Discovery of a Selective DNMT1 Degrader with a Unique Molecular Glue Mechanism as a Potential Therapeutic Agent for Acute Myeloid Leukemia

Previous research indicated that DNA methyltransferase 1 (DNMT1) inhibitors can induce UHRF1-mediated degradation of the DNMT1 protein. However, the underlying degradation mechanism remains poorly understood. During our investigation of a series of quinazoline-based DNMT1 inhibitors, we serendipitously discovered a highly potent and selective DNMT1 degrader 6k. Employing techniques such as surface plasmon resonance (SPR) and molecular dynamics (MD) simulations, we have for the first time clearly demonstrated that 6k can promote a significant direct interaction between DNMT1 and UHRF1 proteins via a molecular glue mechanism under cell-free conditions.
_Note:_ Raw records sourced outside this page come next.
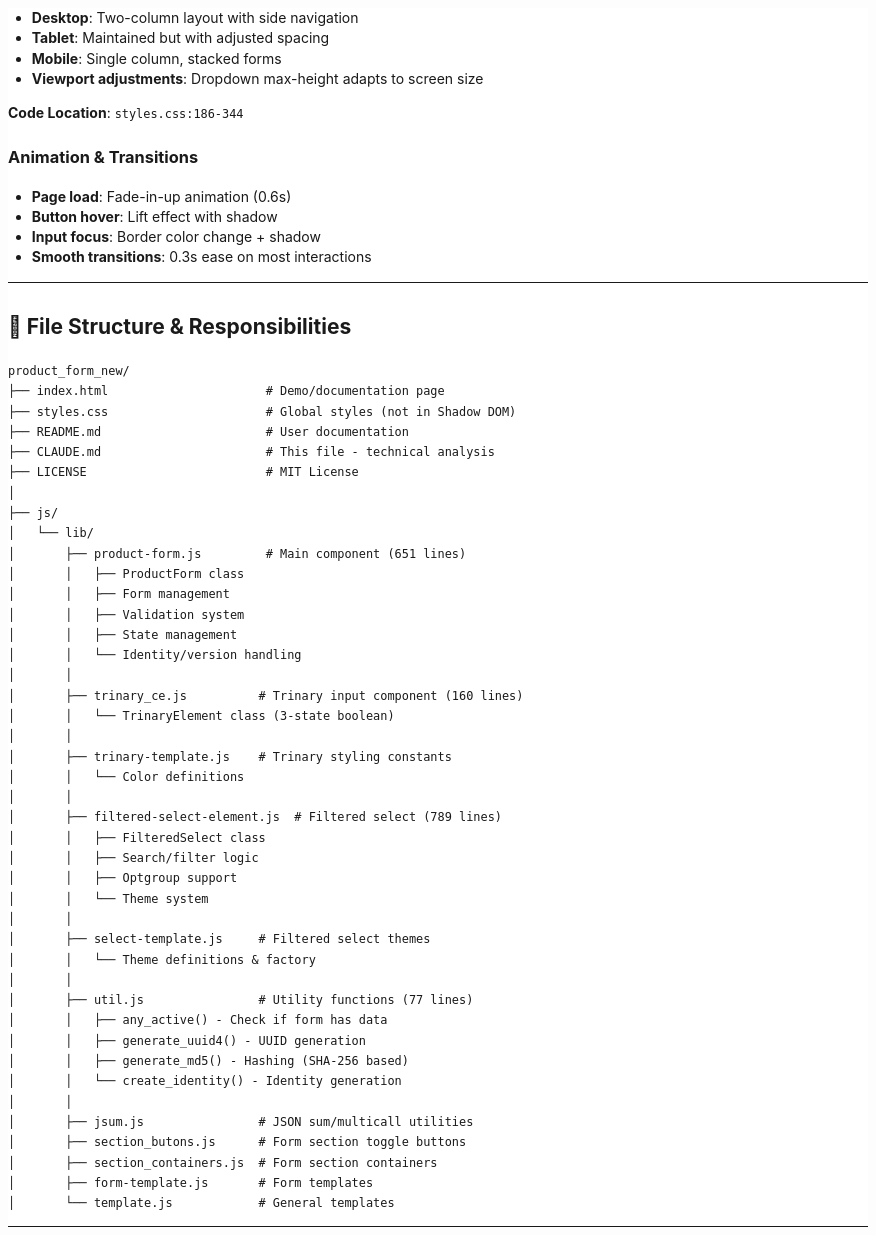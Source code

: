 - **Desktop**: Two-column layout with side navigation
- **Tablet**: Maintained but with adjusted spacing
- **Mobile**: Single column, stacked forms
- **Viewport adjustments**: Dropdown max-height adapts to screen size

**Code Location**: `styles.css:186-344`

### Animation & Transitions

- **Page load**: Fade-in-up animation (0.6s)
- **Button hover**: Lift effect with shadow
- **Input focus**: Border color change + shadow
- **Smooth transitions**: 0.3s ease on most interactions

---

## 📁 File Structure & Responsibilities

```
product_form_new/
├── index.html                      # Demo/documentation page
├── styles.css                      # Global styles (not in Shadow DOM)
├── README.md                       # User documentation
├── CLAUDE.md                       # This file - technical analysis
├── LICENSE                         # MIT License
│
├── js/
│   └── lib/
│       ├── product-form.js         # Main component (651 lines)
│       │   ├── ProductForm class
│       │   ├── Form management
│       │   ├── Validation system
│       │   ├── State management
│       │   └── Identity/version handling
│       │
│       ├── trinary_ce.js          # Trinary input component (160 lines)
│       │   └── TrinaryElement class (3-state boolean)
│       │
│       ├── trinary-template.js    # Trinary styling constants
│       │   └── Color definitions
│       │
│       ├── filtered-select-element.js  # Filtered select (789 lines)
│       │   ├── FilteredSelect class
│       │   ├── Search/filter logic
│       │   ├── Optgroup support
│       │   └── Theme system
│       │
│       ├── select-template.js     # Filtered select themes
│       │   └── Theme definitions & factory
│       │
│       ├── util.js                # Utility functions (77 lines)
│       │   ├── any_active() - Check if form has data
│       │   ├── generate_uuid4() - UUID generation
│       │   ├── generate_md5() - Hashing (SHA-256 based)
│       │   └── create_identity() - Identity generation
│       │
│       ├── jsum.js                # JSON sum/multicall utilities
│       ├── section_butons.js      # Form section toggle buttons
│       ├── section_containers.js  # Form section containers
│       ├── form-template.js       # Form templates
│       └── template.js            # General templates
```

---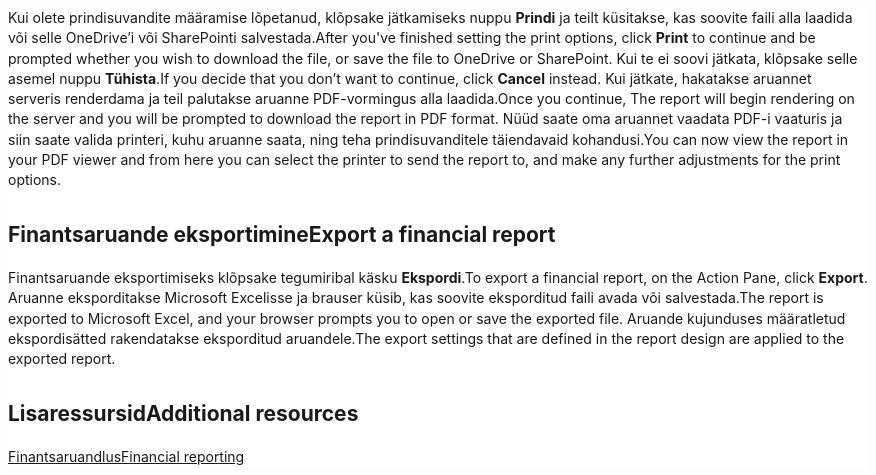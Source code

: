 <span data-ttu-id="c204d-174">Kui olete prindisuvandite määramise lõpetanud, klõpsake jätkamiseks nuppu **Prindi** ja teilt küsitakse, kas soovite faili alla laadida või selle OneDrive’i või SharePointi salvestada.</span><span class="sxs-lookup"><span data-stu-id="c204d-174">After you've finished setting the print options, click **Print** to continue and be prompted whether you wish to download the file, or save the file to OneDrive or SharePoint.</span></span> <span data-ttu-id="c204d-175">Kui te ei soovi jätkata, klõpsake selle asemel nuppu **Tühista**.</span><span class="sxs-lookup"><span data-stu-id="c204d-175">If you decide that you don’t want to continue, click **Cancel** instead.</span></span> <span data-ttu-id="c204d-176">Kui jätkate, hakatakse aruannet serveris renderdama ja teil palutakse aruanne PDF-vormingus alla laadida.</span><span class="sxs-lookup"><span data-stu-id="c204d-176">Once you continue, The report will begin rendering on the server and you will be prompted to download the report in PDF format.</span></span> <span data-ttu-id="c204d-177">Nüüd saate oma aruannet vaadata PDF-i vaaturis ja siin saate valida printeri, kuhu aruanne saata, ning teha prindisuvanditele täiendavaid kohandusi.</span><span class="sxs-lookup"><span data-stu-id="c204d-177">You can now view the report in your PDF viewer and from here you can select the printer to send the report to, and make any further adjustments for the print options.</span></span>

## <a name="export-a-financial-report"></a><span data-ttu-id="c204d-178">Finantsaruande eksportimine</span><span class="sxs-lookup"><span data-stu-id="c204d-178">Export a financial report</span></span>
<span data-ttu-id="c204d-179">Finantsaruande eksportimiseks klõpsake tegumiribal käsku **Ekspordi**.</span><span class="sxs-lookup"><span data-stu-id="c204d-179">To export a financial report, on the Action Pane, click **Export**.</span></span> <span data-ttu-id="c204d-180">Aruanne eksporditakse Microsoft Excelisse ja brauser küsib, kas soovite eksporditud faili avada või salvestada.</span><span class="sxs-lookup"><span data-stu-id="c204d-180">The report is exported to Microsoft Excel, and your browser prompts you to open or save the exported file.</span></span> <span data-ttu-id="c204d-181">Aruande kujunduses määratletud ekspordisätted rakendatakse eksporditud aruandele.</span><span class="sxs-lookup"><span data-stu-id="c204d-181">The export settings that are defined in the report design are applied to the exported report.</span></span>    

<a name="additional-resources"></a><span data-ttu-id="c204d-182">Lisaressursid</span><span class="sxs-lookup"><span data-stu-id="c204d-182">Additional resources</span></span>
--------

[<span data-ttu-id="c204d-183">Finantsaruandlus</span><span class="sxs-lookup"><span data-stu-id="c204d-183">Financial reporting</span></span>](../../dev-itpro/analytics/financial-reporting-intro.md)




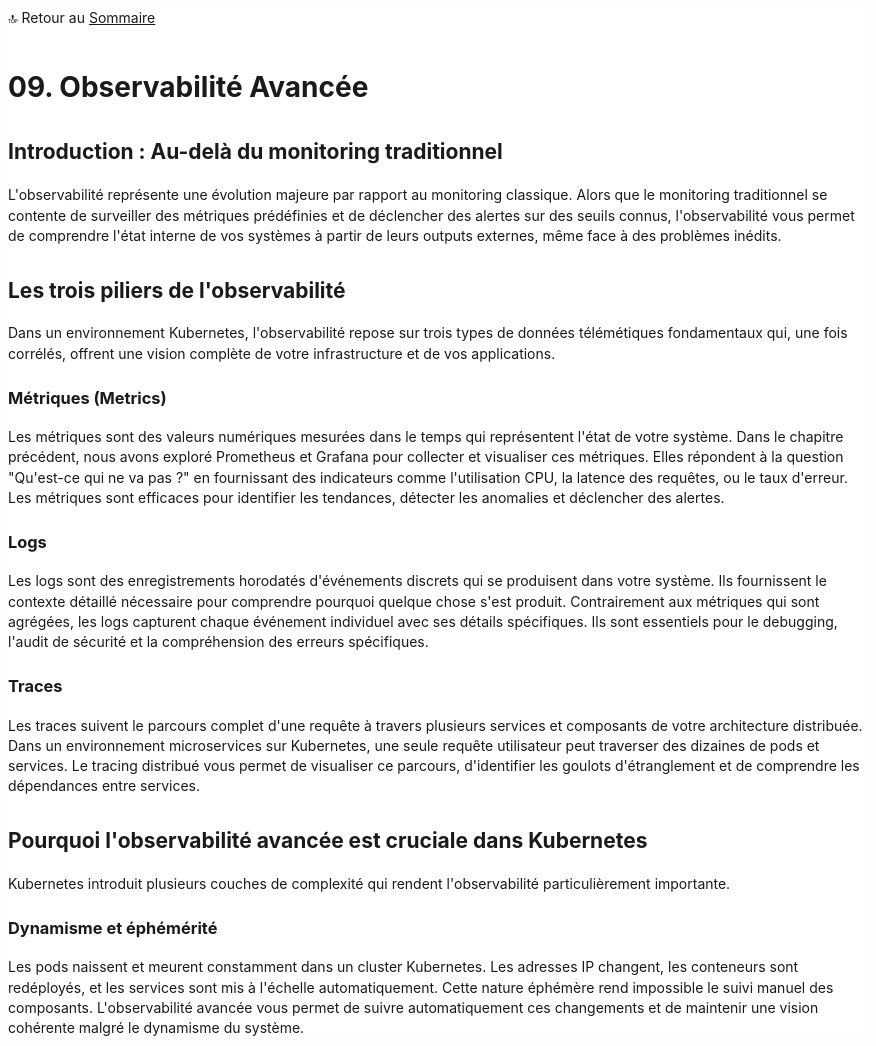🔝 Retour au [Sommaire](/SOMMAIRE.md)

# 09. Observabilité Avancée

## Introduction : Au-delà du monitoring traditionnel

L'observabilité représente une évolution majeure par rapport au monitoring classique. Alors que le monitoring traditionnel se contente de surveiller des métriques prédéfinies et de déclencher des alertes sur des seuils connus, l'observabilité vous permet de comprendre l'état interne de vos systèmes à partir de leurs outputs externes, même face à des problèmes inédits.

## Les trois piliers de l'observabilité

Dans un environnement Kubernetes, l'observabilité repose sur trois types de données télémétiques fondamentaux qui, une fois corrélés, offrent une vision complète de votre infrastructure et de vos applications.

### Métriques (Metrics)
Les métriques sont des valeurs numériques mesurées dans le temps qui représentent l'état de votre système. Dans le chapitre précédent, nous avons exploré Prometheus et Grafana pour collecter et visualiser ces métriques. Elles répondent à la question "Qu'est-ce qui ne va pas ?" en fournissant des indicateurs comme l'utilisation CPU, la latence des requêtes, ou le taux d'erreur. Les métriques sont efficaces pour identifier les tendances, détecter les anomalies et déclencher des alertes.

### Logs
Les logs sont des enregistrements horodatés d'événements discrets qui se produisent dans votre système. Ils fournissent le contexte détaillé nécessaire pour comprendre pourquoi quelque chose s'est produit. Contrairement aux métriques qui sont agrégées, les logs capturent chaque événement individuel avec ses détails spécifiques. Ils sont essentiels pour le debugging, l'audit de sécurité et la compréhension des erreurs spécifiques.

### Traces
Les traces suivent le parcours complet d'une requête à travers plusieurs services et composants de votre architecture distribuée. Dans un environnement microservices sur Kubernetes, une seule requête utilisateur peut traverser des dizaines de pods et services. Le tracing distribué vous permet de visualiser ce parcours, d'identifier les goulots d'étranglement et de comprendre les dépendances entre services.

## Pourquoi l'observabilité avancée est cruciale dans Kubernetes

Kubernetes introduit plusieurs couches de complexité qui rendent l'observabilité particulièrement importante.

### Dynamisme et éphémérité
Les pods naissent et meurent constamment dans un cluster Kubernetes. Les adresses IP changent, les conteneurs sont redéployés, et les services sont mis à l'échelle automatiquement. Cette nature éphémère rend impossible le suivi manuel des composants. L'observabilité avancée vous permet de suivre automatiquement ces changements et de maintenir une vision cohérente malgré le dynamisme du système.
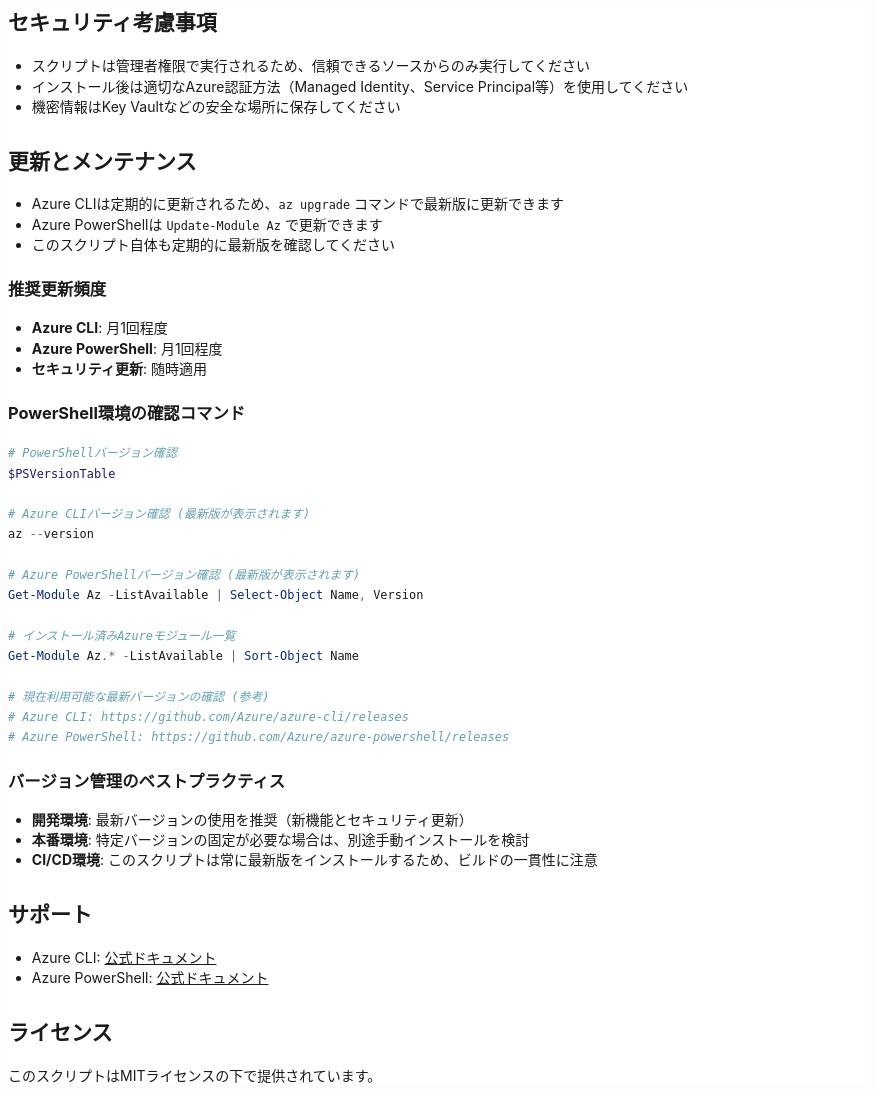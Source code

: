 ## セキュリティ考慮事項

- スクリプトは管理者権限で実行されるため、信頼できるソースからのみ実行してください
- インストール後は適切なAzure認証方法（Managed Identity、Service Principal等）を使用してください
- 機密情報はKey Vaultなどの安全な場所に保存してください

## 更新とメンテナンス

- Azure CLIは定期的に更新されるため、`az upgrade` コマンドで最新版に更新できます
- Azure PowerShellは `Update-Module Az` で更新できます
- このスクリプト自体も定期的に最新版を確認してください

### 推奨更新頻度

- **Azure CLI**: 月1回程度
- **Azure PowerShell**: 月1回程度
- **セキュリティ更新**: 随時適用

### PowerShell環境の確認コマンド

```powershell
# PowerShellバージョン確認
$PSVersionTable

# Azure CLIバージョン確認 (最新版が表示されます)
az --version

# Azure PowerShellバージョン確認 (最新版が表示されます)
Get-Module Az -ListAvailable | Select-Object Name, Version

# インストール済みAzureモジュール一覧
Get-Module Az.* -ListAvailable | Sort-Object Name

# 現在利用可能な最新バージョンの確認 (参考)
# Azure CLI: https://github.com/Azure/azure-cli/releases
# Azure PowerShell: https://github.com/Azure/azure-powershell/releases
```

### バージョン管理のベストプラクティス

- **開発環境**: 最新バージョンの使用を推奨（新機能とセキュリティ更新）
- **本番環境**: 特定バージョンの固定が必要な場合は、別途手動インストールを検討
- **CI/CD環境**: このスクリプトは常に最新版をインストールするため、ビルドの一貫性に注意

## サポート

- Azure CLI: [公式ドキュメント](https://docs.microsoft.com/ja-jp/cli/azure/)
- Azure PowerShell: [公式ドキュメント](https://docs.microsoft.com/ja-jp/powershell/azure/)

## ライセンス

このスクリプトはMITライセンスの下で提供されています。
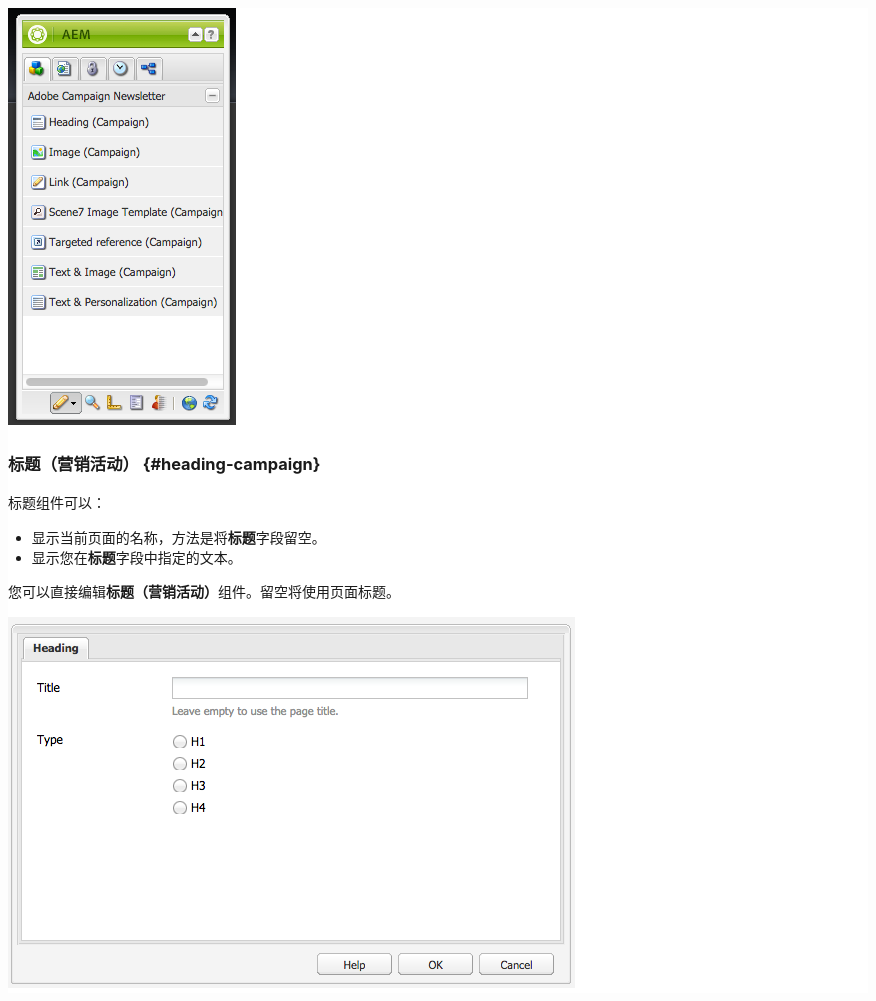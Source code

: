 ![chlimage_1-81](assets/chlimage_1-81.png)

### 标题（营销活动） {#heading-campaign}

标题组件可以：

* 显示当前页面的名称，方法是将&#x200B;**标题**&#x200B;字段留空。
* 显示您在&#x200B;**标题**&#x200B;字段中指定的文本。

您可以直接编辑&#x200B;**标题（营销活动）**&#x200B;组件。留空将使用页面标题。

![chlimage_1-82](assets/chlimage_1-82.png)
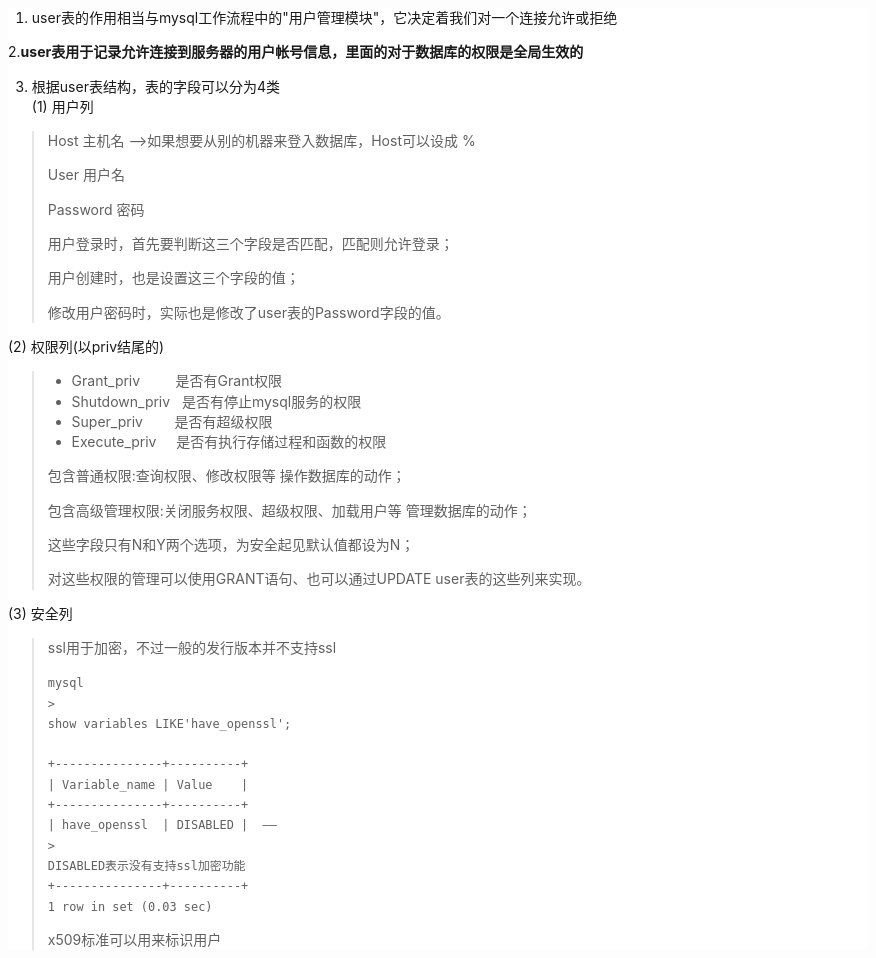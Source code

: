 1. user表的作用相当与mysql工作流程中的"用户管理模块"，它决定着我们对一个连接允许或拒绝

2.**user表用于记录允许连接到服务器的用户帐号信息，里面的对于数据库的权限是全局生效的**  


3. 根据user表结构，表的字段可以分为4类  
\(1\) 用户列

> Host          主机名   ——&gt;如果想要从别的机器来登入数据库，Host可以设成 % 
>
> User          用户名
>
> Password  密码
>
> 用户登录时，首先要判断这三个字段是否匹配，匹配则允许登录；
>
> 用户创建时，也是设置这三个字段的值；
>
> 修改用户密码时，实际也是修改了user表的Password字段的值。

\(2\) 权限列\(以priv结尾的\)

> * Grant\_priv 
>          是否有Grant权限
> * Shutdown\_priv
>     是否有停止mysql服务的权限
> * Super\_priv 
>         是否有超级权限
> * Execute\_priv
>       是否有执行存储过程和函数的权限
>
> 包含普通权限:查询权限、修改权限等 操作数据库的动作；
>
> 包含高级管理权限:关闭服务权限、超级权限、加载用户等 管理数据库的动作；
>
> 这些字段只有N和Y两个选项，为安全起见默认值都设为N；
>
> 对这些权限的管理可以使用GRANT语句、也可以通过UPDATE user表的这些列来实现。

\(3\) 安全列

> ssl用于加密，不过一般的发行版本并不支持ssl
>
> ```
> mysql
> >
> show variables LIKE'have_openssl';
>
> +---------------+----------+
> | Variable_name | Value    |
> +---------------+----------+
> | have_openssl  | DISABLED |  ——
> >
> DISABLED表示没有支持ssl加密功能
> +---------------+----------+
> 1 row in set (0.03 sec)
> ```
>
> x509标准可以用来标识用户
Further biological evaluations indicated that this DNMT1 degrader exhibits potent inhibitory effects on AML cells both in vitro and in vivo. The results show that compound 6k effectively suppresses the proliferation of primary AML cells and significantly extends the survival of experimental animals in the patient-derived xenograft (PDX) model. More importantly, 6k demonstrates favorable bioavailability and safety profiles, suggesting its promising potential for further development.